Weight loss may mean a risk of death for older adults, study shows
As much as people may celebrate their own weight loss, it is not always healthy.
A new study shows that weight loss in older adults is associated with early death and life-limiting conditions.
Weight gain, on the other hand, was not associated with mortality, according to the study published Monday in JAMA Network Open.
Medical professionals have known to be concerned when older people with health conditions lose weight but researchers have not fully understood the impact of weight change on healthy older adults, according to lead study author Dr.
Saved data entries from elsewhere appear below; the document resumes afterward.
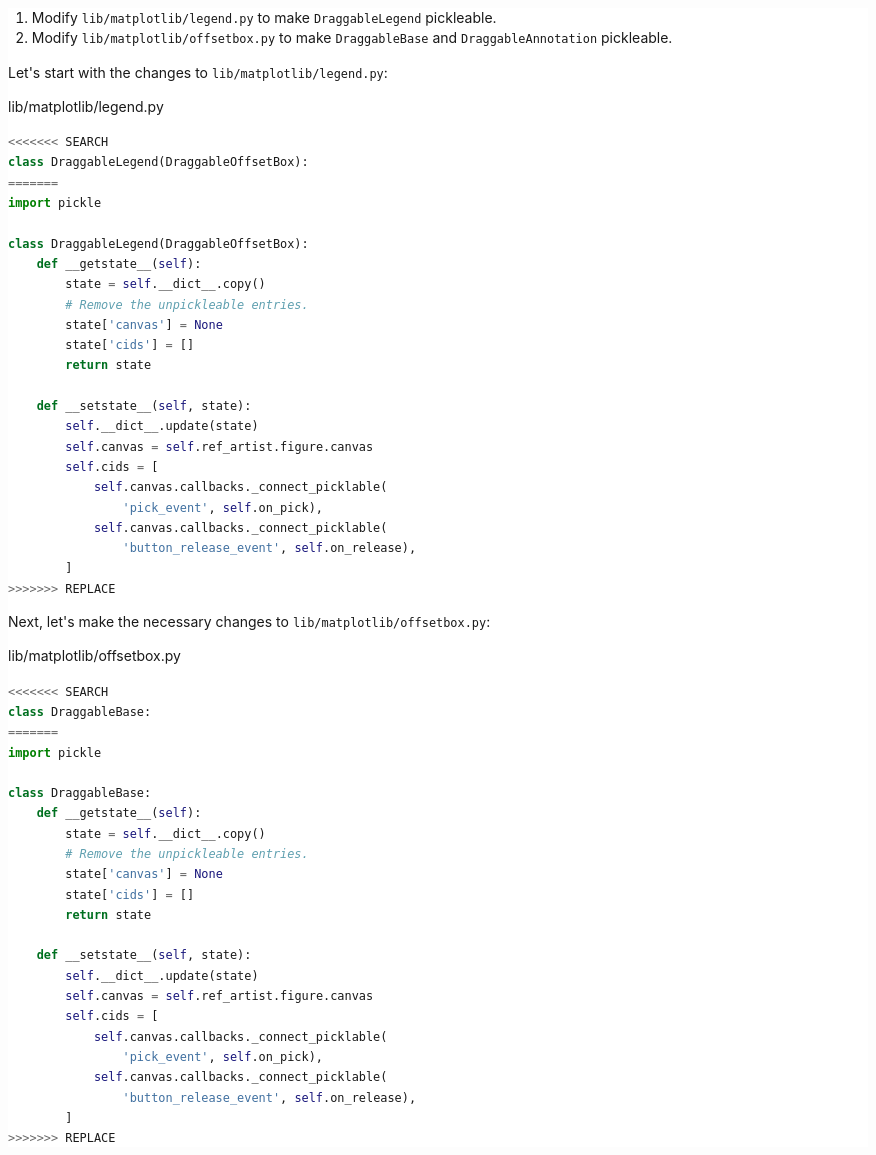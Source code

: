 1. Modify `lib/matplotlib/legend.py` to make `DraggableLegend` pickleable.
2. Modify `lib/matplotlib/offsetbox.py` to make `DraggableBase` and `DraggableAnnotation` pickleable.

Let's start with the changes to `lib/matplotlib/legend.py`:

lib/matplotlib/legend.py
```python
<<<<<<< SEARCH
class DraggableLegend(DraggableOffsetBox):
=======
import pickle

class DraggableLegend(DraggableOffsetBox):
    def __getstate__(self):
        state = self.__dict__.copy()
        # Remove the unpickleable entries.
        state['canvas'] = None
        state['cids'] = []
        return state

    def __setstate__(self, state):
        self.__dict__.update(state)
        self.canvas = self.ref_artist.figure.canvas
        self.cids = [
            self.canvas.callbacks._connect_picklable(
                'pick_event', self.on_pick),
            self.canvas.callbacks._connect_picklable(
                'button_release_event', self.on_release),
        ]
>>>>>>> REPLACE
```

Next, let's make the necessary changes to `lib/matplotlib/offsetbox.py`:

lib/matplotlib/offsetbox.py
```python
<<<<<<< SEARCH
class DraggableBase:
=======
import pickle

class DraggableBase:
    def __getstate__(self):
        state = self.__dict__.copy()
        # Remove the unpickleable entries.
        state['canvas'] = None
        state['cids'] = []
        return state

    def __setstate__(self, state):
        self.__dict__.update(state)
        self.canvas = self.ref_artist.figure.canvas
        self.cids = [
            self.canvas.callbacks._connect_picklable(
                'pick_event', self.on_pick),
            self.canvas.callbacks._connect_picklable(
                'button_release_event', self.on_release),
        ]
>>>>>>> REPLACE
```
Monira Hussain, a clinical epidemiologist and senior research fellow in public health and preventative medicine at Monash University in Melbourne, Australia.
The study looked at nearly 17,000 adults at least 70 years old in Australia and more than 2,000 adults in the United States who were at least 65 years old. Everyone who participated in the study was weighed at their annual checkup between 2010 and 2014, according to the study.
“Our study found that even a 5% weight loss increases mortality risk, particularly in older men,” Hussain said.
Weight gain in healthy older people, on the other hand, showed no association, she added.
The association was found across starting weights, meaning people who are medically classified as obese also were at an increased risk when losing weight, said Perri Halperin, the clinical nutrition director for the Mount Sinai Health System. Halperin was not involved in the study.
The study was able to account for health issues at the start. It excluded people who had conditions like cardiovascular disease, dementia, physical disabilities or chronic illness, Hussain said.
“It also excluded those with recent hospitalizations, which is important because hospitalization is often followed by weight loss due to acute conditions,” Halperin said in an email.
But the study wasn’t able to distinguish if people involved lost weight intentionally or unintentionally, Hussain added.
“No questions were asked about changes in activity level and diet quality between the baseline study visit and subsequent study visits, so we do not have any information on how those factors may have impacted the results,” Haperin said.
Weight loss may be a risk factor for mortality because it can signal underlying issues.
Weight loss may be a warning sign for conditions like cancer and dementia, and it is “often linked to reduced appetite influenced by inflammation and hormones,” Hussain said.
Underlying chronic health conditions can also trigger weight loss in older adults by impacting appetite, metabolism and eating habits, Halperin said. Mobility issues and medication side effects can also affect weight.
Changes in weight can also signal concerns in lifestyle, Halperin said.
“A major contributing factor to weight loss in older adults is social isolation. Other concerns include financial constraints and pain and discomfort,” she added.
In studies like these, remembering that correlation is not causation is important, Halperin said. Weight loss was associated with mortality, which means it’s correlated – but that doesn’t mean the weight loss caused a person’s death.
“It’s also important to say that the opposite cannot be extrapolated nor recommended – ie gaining weight would not necessarily decrease your mortality risk,” she said in an email. “As always, discuss your weight changes with your doctor or other medical professional.”
The takeaway is for older adults to monitor their weight change, Halperin said.
“If they notice a decrease in the number on the scale (weight loss) or perhaps pants that were once snug fitting looser (decreased waist circumference),” she added, “bring it up with their doctor for possible further screening or testing.”
But the advice also goes for the medical community, she said. Doctors and health care providers need to know that changes in weight require further investigation.